Information:

□ □ □ □ □ □ □

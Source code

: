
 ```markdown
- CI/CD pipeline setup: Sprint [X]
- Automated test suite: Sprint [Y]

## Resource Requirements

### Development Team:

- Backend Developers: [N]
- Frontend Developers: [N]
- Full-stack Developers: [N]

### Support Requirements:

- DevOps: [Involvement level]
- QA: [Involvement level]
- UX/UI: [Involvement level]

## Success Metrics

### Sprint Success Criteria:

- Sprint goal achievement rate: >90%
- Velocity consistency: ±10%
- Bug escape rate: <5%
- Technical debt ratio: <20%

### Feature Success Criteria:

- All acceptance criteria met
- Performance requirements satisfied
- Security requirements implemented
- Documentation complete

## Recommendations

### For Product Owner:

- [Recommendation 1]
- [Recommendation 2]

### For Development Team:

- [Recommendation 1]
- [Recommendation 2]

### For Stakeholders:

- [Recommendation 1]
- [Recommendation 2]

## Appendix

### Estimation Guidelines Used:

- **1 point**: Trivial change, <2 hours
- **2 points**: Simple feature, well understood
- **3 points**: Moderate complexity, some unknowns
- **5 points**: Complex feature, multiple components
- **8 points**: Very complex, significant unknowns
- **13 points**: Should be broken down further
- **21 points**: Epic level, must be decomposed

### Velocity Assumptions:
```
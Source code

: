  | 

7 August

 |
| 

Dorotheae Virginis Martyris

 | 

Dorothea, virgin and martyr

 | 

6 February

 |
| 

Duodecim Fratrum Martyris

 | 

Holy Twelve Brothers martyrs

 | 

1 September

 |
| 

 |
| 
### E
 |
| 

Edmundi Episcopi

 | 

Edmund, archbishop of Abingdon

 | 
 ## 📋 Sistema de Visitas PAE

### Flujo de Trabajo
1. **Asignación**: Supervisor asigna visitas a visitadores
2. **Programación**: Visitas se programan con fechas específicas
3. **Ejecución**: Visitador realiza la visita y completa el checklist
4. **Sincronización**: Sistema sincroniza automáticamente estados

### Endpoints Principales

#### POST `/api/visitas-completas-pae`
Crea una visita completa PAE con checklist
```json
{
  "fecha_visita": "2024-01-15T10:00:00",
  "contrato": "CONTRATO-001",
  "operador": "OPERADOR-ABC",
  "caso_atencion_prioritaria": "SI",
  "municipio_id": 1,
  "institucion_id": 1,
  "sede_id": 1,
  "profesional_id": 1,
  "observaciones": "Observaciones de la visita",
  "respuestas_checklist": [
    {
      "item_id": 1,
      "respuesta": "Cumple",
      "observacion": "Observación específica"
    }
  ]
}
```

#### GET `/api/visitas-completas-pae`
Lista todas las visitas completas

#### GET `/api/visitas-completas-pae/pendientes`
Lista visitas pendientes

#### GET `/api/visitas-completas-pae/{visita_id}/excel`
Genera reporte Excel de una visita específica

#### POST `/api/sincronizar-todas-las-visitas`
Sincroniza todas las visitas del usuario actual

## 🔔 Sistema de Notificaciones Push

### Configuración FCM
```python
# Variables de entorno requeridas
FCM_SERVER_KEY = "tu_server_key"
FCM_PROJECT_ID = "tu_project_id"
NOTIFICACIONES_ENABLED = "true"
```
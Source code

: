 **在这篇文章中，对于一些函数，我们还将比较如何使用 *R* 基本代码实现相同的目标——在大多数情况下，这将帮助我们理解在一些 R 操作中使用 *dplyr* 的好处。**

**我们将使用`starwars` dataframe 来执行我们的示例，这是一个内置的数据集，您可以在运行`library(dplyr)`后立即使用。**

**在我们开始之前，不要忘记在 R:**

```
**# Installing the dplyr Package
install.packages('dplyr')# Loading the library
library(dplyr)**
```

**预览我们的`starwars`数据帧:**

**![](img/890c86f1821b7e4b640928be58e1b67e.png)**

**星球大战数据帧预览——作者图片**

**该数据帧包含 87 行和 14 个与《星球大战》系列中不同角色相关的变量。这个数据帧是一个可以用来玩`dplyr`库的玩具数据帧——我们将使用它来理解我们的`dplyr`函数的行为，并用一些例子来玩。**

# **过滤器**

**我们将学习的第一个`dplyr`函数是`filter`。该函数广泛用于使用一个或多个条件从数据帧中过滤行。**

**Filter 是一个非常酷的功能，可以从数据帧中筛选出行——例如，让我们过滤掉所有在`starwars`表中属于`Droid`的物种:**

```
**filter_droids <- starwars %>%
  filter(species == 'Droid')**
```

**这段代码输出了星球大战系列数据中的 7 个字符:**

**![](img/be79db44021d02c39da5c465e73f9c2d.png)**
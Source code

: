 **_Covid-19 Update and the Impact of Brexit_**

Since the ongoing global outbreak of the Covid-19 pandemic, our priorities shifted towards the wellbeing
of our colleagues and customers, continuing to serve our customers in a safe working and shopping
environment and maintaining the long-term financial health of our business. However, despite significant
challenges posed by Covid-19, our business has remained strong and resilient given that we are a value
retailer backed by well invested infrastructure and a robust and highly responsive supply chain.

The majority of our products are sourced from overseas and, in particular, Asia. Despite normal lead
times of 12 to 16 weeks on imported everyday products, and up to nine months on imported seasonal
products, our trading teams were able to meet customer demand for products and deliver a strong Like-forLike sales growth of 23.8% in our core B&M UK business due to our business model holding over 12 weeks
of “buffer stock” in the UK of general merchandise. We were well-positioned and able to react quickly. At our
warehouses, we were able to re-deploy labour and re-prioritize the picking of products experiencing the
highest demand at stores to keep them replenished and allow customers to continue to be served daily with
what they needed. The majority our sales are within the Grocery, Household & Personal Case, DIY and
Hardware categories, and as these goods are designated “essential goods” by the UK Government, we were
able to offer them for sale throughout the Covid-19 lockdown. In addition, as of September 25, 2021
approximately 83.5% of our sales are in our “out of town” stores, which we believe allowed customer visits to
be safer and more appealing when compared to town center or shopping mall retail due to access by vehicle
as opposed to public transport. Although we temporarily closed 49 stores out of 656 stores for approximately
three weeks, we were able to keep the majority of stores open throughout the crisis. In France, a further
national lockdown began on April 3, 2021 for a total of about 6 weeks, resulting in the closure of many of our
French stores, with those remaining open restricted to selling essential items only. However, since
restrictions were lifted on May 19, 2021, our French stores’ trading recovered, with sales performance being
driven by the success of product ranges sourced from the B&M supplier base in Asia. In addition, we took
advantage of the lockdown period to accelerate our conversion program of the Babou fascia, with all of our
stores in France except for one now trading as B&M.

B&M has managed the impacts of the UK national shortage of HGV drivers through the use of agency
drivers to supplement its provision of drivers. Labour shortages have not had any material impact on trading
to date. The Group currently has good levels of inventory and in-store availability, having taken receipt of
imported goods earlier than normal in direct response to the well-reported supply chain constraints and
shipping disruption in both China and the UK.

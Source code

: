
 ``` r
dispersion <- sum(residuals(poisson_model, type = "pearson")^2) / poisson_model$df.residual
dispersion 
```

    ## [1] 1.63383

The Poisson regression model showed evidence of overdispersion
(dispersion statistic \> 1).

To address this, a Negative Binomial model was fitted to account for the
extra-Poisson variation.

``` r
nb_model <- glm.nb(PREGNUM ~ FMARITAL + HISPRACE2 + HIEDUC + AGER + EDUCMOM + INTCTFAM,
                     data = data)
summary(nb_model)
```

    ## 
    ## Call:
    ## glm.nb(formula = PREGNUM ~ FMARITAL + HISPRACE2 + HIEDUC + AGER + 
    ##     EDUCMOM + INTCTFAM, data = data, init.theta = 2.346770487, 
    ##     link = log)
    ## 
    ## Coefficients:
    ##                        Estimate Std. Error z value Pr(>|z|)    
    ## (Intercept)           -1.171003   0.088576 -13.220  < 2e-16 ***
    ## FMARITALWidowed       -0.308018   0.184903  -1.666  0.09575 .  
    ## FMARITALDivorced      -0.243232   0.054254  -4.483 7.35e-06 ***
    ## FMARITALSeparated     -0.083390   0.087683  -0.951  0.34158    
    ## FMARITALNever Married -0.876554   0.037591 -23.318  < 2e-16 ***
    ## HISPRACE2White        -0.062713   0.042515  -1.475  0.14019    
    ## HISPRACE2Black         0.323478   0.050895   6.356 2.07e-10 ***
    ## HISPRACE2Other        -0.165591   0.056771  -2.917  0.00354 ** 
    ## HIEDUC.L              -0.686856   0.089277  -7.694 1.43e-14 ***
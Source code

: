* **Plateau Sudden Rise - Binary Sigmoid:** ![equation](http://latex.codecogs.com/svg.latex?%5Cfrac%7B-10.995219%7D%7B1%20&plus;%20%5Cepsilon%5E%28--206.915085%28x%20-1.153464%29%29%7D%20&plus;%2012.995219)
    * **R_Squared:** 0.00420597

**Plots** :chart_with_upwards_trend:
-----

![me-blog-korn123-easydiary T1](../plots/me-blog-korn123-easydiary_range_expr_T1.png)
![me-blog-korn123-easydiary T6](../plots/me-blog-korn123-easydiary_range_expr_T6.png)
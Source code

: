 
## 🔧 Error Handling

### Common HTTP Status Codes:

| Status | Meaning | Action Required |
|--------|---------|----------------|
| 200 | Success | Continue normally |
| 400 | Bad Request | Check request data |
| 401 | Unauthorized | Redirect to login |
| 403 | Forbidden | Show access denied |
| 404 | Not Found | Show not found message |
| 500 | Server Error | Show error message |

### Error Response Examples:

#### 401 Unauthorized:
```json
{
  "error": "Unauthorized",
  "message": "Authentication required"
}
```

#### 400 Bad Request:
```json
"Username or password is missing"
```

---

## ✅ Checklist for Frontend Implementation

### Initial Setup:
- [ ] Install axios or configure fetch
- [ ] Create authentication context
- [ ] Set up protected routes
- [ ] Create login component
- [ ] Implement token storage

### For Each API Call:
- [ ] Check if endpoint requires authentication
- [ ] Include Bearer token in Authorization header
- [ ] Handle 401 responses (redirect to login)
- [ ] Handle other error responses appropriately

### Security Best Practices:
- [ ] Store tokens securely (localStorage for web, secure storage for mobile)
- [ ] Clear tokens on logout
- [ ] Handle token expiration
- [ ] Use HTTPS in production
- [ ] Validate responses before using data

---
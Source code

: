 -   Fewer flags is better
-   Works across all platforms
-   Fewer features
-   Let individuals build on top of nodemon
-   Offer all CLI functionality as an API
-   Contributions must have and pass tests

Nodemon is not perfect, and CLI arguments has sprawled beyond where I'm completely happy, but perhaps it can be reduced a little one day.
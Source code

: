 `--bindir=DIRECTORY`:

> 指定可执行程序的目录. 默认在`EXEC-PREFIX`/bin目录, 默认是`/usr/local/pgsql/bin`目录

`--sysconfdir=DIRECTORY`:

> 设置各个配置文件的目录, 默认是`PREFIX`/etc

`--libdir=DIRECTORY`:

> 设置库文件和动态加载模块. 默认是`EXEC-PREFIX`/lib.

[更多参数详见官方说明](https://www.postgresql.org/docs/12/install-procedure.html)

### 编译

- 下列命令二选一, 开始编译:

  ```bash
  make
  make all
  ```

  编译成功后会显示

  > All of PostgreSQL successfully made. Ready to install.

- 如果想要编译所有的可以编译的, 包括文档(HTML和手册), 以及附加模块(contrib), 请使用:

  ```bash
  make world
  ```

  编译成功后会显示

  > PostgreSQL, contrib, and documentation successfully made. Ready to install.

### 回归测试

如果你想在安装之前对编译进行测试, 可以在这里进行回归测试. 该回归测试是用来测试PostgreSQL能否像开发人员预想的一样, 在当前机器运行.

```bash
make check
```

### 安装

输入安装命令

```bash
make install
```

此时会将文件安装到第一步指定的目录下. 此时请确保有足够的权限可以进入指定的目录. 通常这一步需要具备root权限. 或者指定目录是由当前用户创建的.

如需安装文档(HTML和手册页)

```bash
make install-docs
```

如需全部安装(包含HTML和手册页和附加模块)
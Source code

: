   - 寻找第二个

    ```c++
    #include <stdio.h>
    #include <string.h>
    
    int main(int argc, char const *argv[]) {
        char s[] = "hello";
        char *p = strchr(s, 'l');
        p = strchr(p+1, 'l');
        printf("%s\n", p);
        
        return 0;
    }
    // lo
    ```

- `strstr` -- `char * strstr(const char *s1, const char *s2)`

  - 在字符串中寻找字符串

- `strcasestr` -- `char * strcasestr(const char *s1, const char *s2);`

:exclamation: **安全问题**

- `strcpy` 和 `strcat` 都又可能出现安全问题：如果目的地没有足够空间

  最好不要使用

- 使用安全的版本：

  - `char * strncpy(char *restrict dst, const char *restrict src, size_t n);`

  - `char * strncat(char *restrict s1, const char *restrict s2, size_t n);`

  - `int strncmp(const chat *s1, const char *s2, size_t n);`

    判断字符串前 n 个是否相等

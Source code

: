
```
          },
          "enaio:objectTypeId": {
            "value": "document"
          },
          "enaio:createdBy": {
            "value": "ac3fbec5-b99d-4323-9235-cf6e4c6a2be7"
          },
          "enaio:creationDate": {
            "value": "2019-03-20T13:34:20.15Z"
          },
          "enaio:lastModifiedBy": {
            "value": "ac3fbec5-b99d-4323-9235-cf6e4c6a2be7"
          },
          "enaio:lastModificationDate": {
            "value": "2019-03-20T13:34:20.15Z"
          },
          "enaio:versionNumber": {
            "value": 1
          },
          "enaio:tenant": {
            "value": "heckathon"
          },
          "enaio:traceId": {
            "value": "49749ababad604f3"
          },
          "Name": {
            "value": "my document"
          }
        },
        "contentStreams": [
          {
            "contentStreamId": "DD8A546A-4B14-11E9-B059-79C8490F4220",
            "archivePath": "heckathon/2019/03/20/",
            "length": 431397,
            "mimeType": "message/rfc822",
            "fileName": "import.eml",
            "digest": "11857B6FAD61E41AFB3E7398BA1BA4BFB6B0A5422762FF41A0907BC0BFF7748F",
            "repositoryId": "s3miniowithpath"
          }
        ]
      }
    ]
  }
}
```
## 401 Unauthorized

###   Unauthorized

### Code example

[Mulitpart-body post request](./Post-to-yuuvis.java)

□ □ □ □ □ □ □

Exercise directions:
Among the records, find all lines that include the string "library" and return them.

Written answer:
**我们将使用`starwars` dataframe 来执行我们的示例，这是一个内置的数据集，您可以在运行`library(dplyr)`后立即使用。**
install.packages('dplyr')# Loading the library
library(dplyr)**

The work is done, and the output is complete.